Large Language Models (LLMs) have demonstrated significant potential in handling complex reasoning tasks through step-by-step rationale generation. However, recent studies have raised concerns regarding the hallucination and flaws in their reasoning process. Substantial efforts are being made to improve the reliability and faithfulness of the generated rationales. Some approaches model reasoning as planning, while others focus on annotating for process supervision. Nevertheless, the planning-based search process often results in high latency due to the frequent assessment of intermediate reasoning states and the extensive exploration space. Additionally, supervising the reasoning process with human annotation is costly and challenging to scale for LLM training. To address these issues, in this paper, we propose a framework to learn planning-based reasoning through Direct Preference Optimization (DPO) on collected trajectories, which are ranked according to synthesized process rewards. Our results on challenging logical reasoning benchmarks demonstrate the effectiveness of our learning framework, showing that our 7B model can surpass the strong counterparts like GPT-3.5-Turbo.

## Overview

- Large language models (LLMs) have shown promise in complex reasoning tasks through step-by-step rationale generation.
- However, recent studies have raised concerns about hallucination and flaws in their reasoning process.
- Efforts are underway to improve the reliability and faithfulness of the generated rationales.
- Some approaches model reasoning as planning, while others focus on annotating for process supervision.
- Planning-based search often results in high latency due to frequent assessment of intermediate reasoning states and the large exploration space.
- Annotating the reasoning process with human feedback is costly and challenging to scale for LLM training.

## Plain English Explanation

Large language models are powerful AI systems that can understand and generate human-like text. Researchers have found that these models can be used for complex reasoning tasks, where the model explains its thought process step-by-step. However, recent studies have shown that these models can sometimes produce incorrect or nonsensical reasoning, a problem known as "hallucination." [https://aimodels.fyi/papers/arxiv/llm-reasoners-new-evaluation-library-analysis-step]
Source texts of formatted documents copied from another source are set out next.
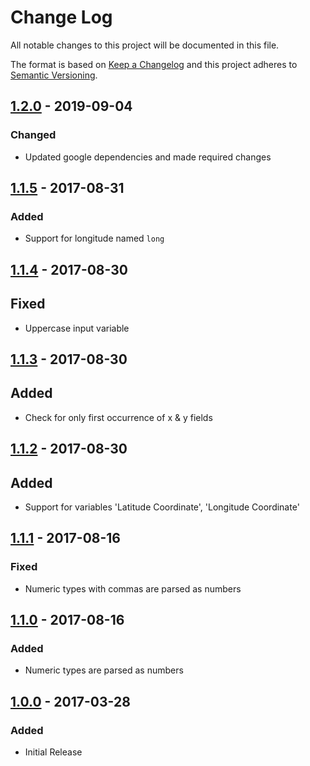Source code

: # Change Log
All notable changes to this project will be documented in this file.

The format is based on [Keep a Changelog](http://keepachangelog.com/)
and this project adheres to [Semantic Versioning](http://semver.org/).

## [1.2.0] - 2019-09-04
### Changed
* Updated google dependencies and made required changes

## [1.1.5] - 2017-08-31
### Added
* Support for longitude named `long`

## [1.1.4] - 2017-08-30
## Fixed
* Uppercase input variable

## [1.1.3] - 2017-08-30
## Added
* Check for only first occurrence of x & y fields

## [1.1.2] - 2017-08-30
## Added
* Support for variables 'Latitude Coordinate', 'Longitude Coordinate'

## [1.1.1] - 2017-08-16
### Fixed
* Numeric types with commas are parsed as numbers

## [1.1.0] - 2017-08-16
### Added
* Numeric types are parsed as numbers

## [1.0.0] - 2017-03-28
### Added
* Initial Release

[1.2.0]: https://github.com/koopjs/koop-provider-google-sheets/compare/v1.1.5..v1.2.0
[1.1.5]: https://github.com/koopjs/koop-provider-google-sheets/compare/v1.1.4..v1.1.5
[1.1.4]: https://github.com/koopjs/koop-provider-google-sheets/compare/v1.1.3..v1.1.4
[1.1.3]: https://github.com/koopjs/koop-provider-google-sheets/compare/v1.1.2..v1.1.3
[1.1.2]: https://github.com/koopjs/koop-provider-google-sheets/compare/v1.1.1..v1.1.2
[1.1.1]: https://github.com/koopjs/koop-provider-google-sheets/compare/v1.1.0..v1.1.1
[1.1.0]: https://github.com/koopjs/koop-provider-google-sheets/compare/v1.0.0..v1.1.0
[1.0.0]: https://github.com/koopjs/koop-provider-google-sheets/tags/v1.0.0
To address this issue, researchers are exploring different approaches to improve the reliability and accuracy of the models' reasoning process. Some researchers are treating reasoning as a planning problem, where the model plans out a sequence of steps to arrive at the final answer. [https://aimodels.fyi/papers/arxiv/improving-language-model-reasoning-self-motivated-learning] Others are focusing on teaching the models to explain their reasoning in a more transparent and faithful way, by having humans annotate the models' thought processes. [https://aimodels.fyi/papers/arxiv/direct-preference-optimization-video-large-multimodal-models]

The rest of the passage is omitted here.